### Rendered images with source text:
--------------------------------
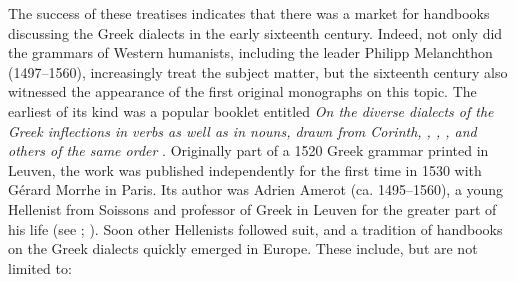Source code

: The success of these treatises indicates that there was a market for handbooks discussing the Greek dialects in the early sixteenth century. Indeed, not only did the grammars of Western humanists, including the  leader Philipp Melanchthon (1497–1560), increasingly treat the subject matter, but the sixteenth century also witnessed the appearance of the first original monographs on this topic. The earliest of its kind was a popular booklet entitled \textit{On the diverse dialects of the Greek inflections in verbs as well as in nouns, drawn from Corinth, , , , and others of the same order} \citep{Amerot1530}. Originally part of a 1520 Greek grammar printed in Leuven, the work was published independently for the first time in 1530 with Gérard Morrhe in Paris. Its author was Adrien Amerot (ca. 1495–1560), a young Hellenist from Soissons and professor of Greek in Leuven for the greater part of his life (see \citealt{Hummel1999}; \citealt{VanRooyFcb}). Soon other Hellenists followed suit, and a tradition of  handbooks on the Greek dialects quickly emerged in Europe. These include, but are not limited to:

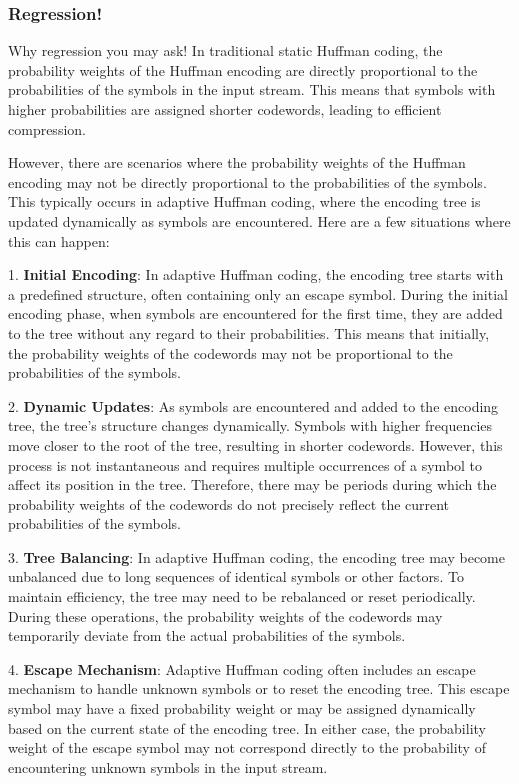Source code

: \documentclass[scrartcl]{article}
\begin{document}
\subsubsection{Regression!}
Why regression you may ask!
In traditional static Huffman coding, the probability weights of the Huffman encoding are directly proportional to the probabilities of the symbols in the input stream. This means that symbols with higher probabilities are assigned shorter codewords, leading to efficient compression.

However, there are scenarios where the probability weights of the Huffman encoding may not be directly proportional to the probabilities of the symbols. This typically occurs in adaptive Huffman coding, where the encoding tree is updated dynamically as symbols are encountered. Here are a few situations where this can happen:

1. \textbf{Initial Encoding}: In adaptive Huffman coding, the encoding tree starts with a predefined structure, often containing only an escape symbol. During the initial encoding phase, when symbols are encountered for the first time, they are added to the tree without any regard to their probabilities. This means that initially, the probability weights of the codewords may not be proportional to the probabilities of the symbols.

2. \textbf{Dynamic Updates}: As symbols are encountered and added to the encoding tree, the tree's structure changes dynamically. Symbols with higher frequencies move closer to the root of the tree, resulting in shorter codewords. However, this process is not instantaneous and requires multiple occurrences of a symbol to affect its position in the tree. Therefore, there may be periods during which the probability weights of the codewords do not precisely reflect the current probabilities of the symbols.

3. \textbf{Tree Balancing}: In adaptive Huffman coding, the encoding tree may become unbalanced due to long sequences of identical symbols or other factors. To maintain efficiency, the tree may need to be rebalanced or reset periodically. During these operations, the probability weights of the codewords may temporarily deviate from the actual probabilities of the symbols.

4. \textbf{Escape Mechanism}: Adaptive Huffman coding often includes an escape mechanism to handle unknown symbols or to reset the encoding tree. This escape symbol may have a fixed probability weight or may be assigned dynamically based on the current state of the encoding tree. In either case, the probability weight of the escape symbol may not correspond directly to the probability of encountering unknown symbols in the input stream.
\end{document}
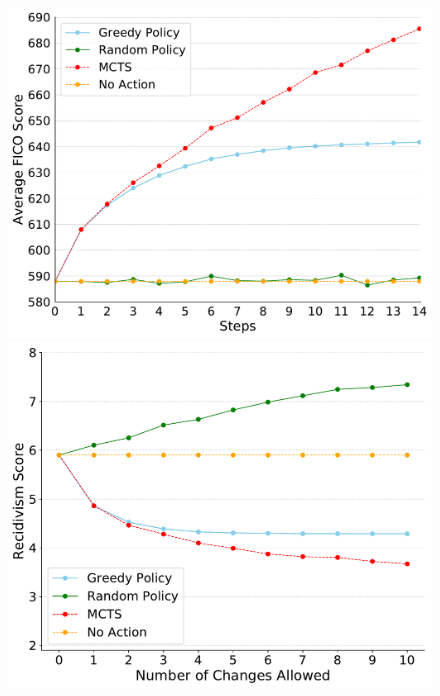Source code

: \begin{figure}
    \centering
{}
    \includegraphics[width=\linewidth]{figures/fixedsimplefico.pdf}
\endminipage\hfill
{}
\includegraphics[width=\linewidth]{figures/compas_yi.pdf}
\endminipage\hfill
{}

\end{figure}
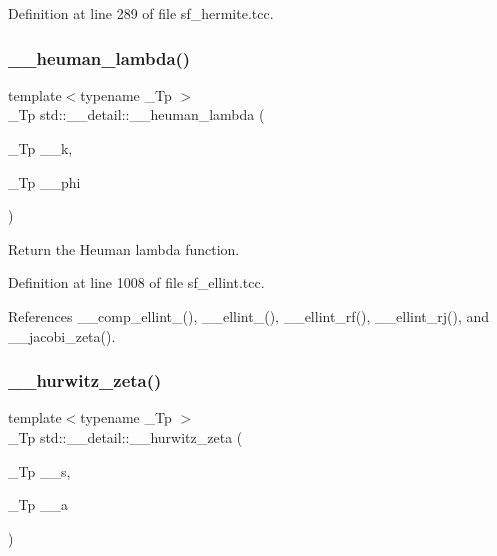 Definition at line 289 of file sf\+\_\+hermite.\+tcc.

\mbox{\label{namespacestd_1_1____detail_a90938823a16cabc06031ebf209066a94}} 
\subsubsection{\texorpdfstring{\+\_\+\+\_\+heuman\+\_\+lambda()}{\_\_heuman\_lambda()}}
{\footnotesize\ttfamily template$<$typename \+\_\+\+Tp $>$ \\
\+\_\+\+Tp std\+::\+\_\+\+\_\+detail\+::\+\_\+\+\_\+heuman\+\_\+lambda (\begin{DoxyParamCaption}\item[{\+\_\+\+Tp}]{\+\_\+\+\_\+k,  }\item[{\+\_\+\+Tp}]{\+\_\+\+\_\+phi }\end{DoxyParamCaption})}

Return the Heuman lambda function. 

Definition at line 1008 of file sf\+\_\+ellint.\+tcc.



References \+\_\+\+\_\+comp\+\_\+ellint\+\_(), \+\_\+\+\_\+ellint\+\_(), \+\_\+\+\_\+ellint\+\_\+rf(), \+\_\+\+\_\+ellint\+\_\+rj(), and \+\_\+\+\_\+jacobi\+\_\+zeta().

\mbox{\label{namespacestd_1_1____detail_a63aafed798ada71b2cc58e84a6652169}} 
\subsubsection{\texorpdfstring{\+\_\+\+\_\+hurwitz\+\_\+zeta()}{\_\_hurwitz\_zeta()}}
{\footnotesize\ttfamily template$<$typename \+\_\+\+Tp $>$ \\
\+\_\+\+Tp std\+::\+\_\+\+\_\+detail\+::\+\_\+\+\_\+hurwitz\+\_\+zeta (\begin{DoxyParamCaption}\item[{\+\_\+\+Tp}]{\+\_\+\+\_\+s,  }\item[{\+\_\+\+Tp}]{\+\_\+\+\_\+a }\end{DoxyParamCaption})}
--------------------------------
### Work instructions:
Across all the entries, how many lines include "includegraphics"? Answer with the number alone.

### Reply:
2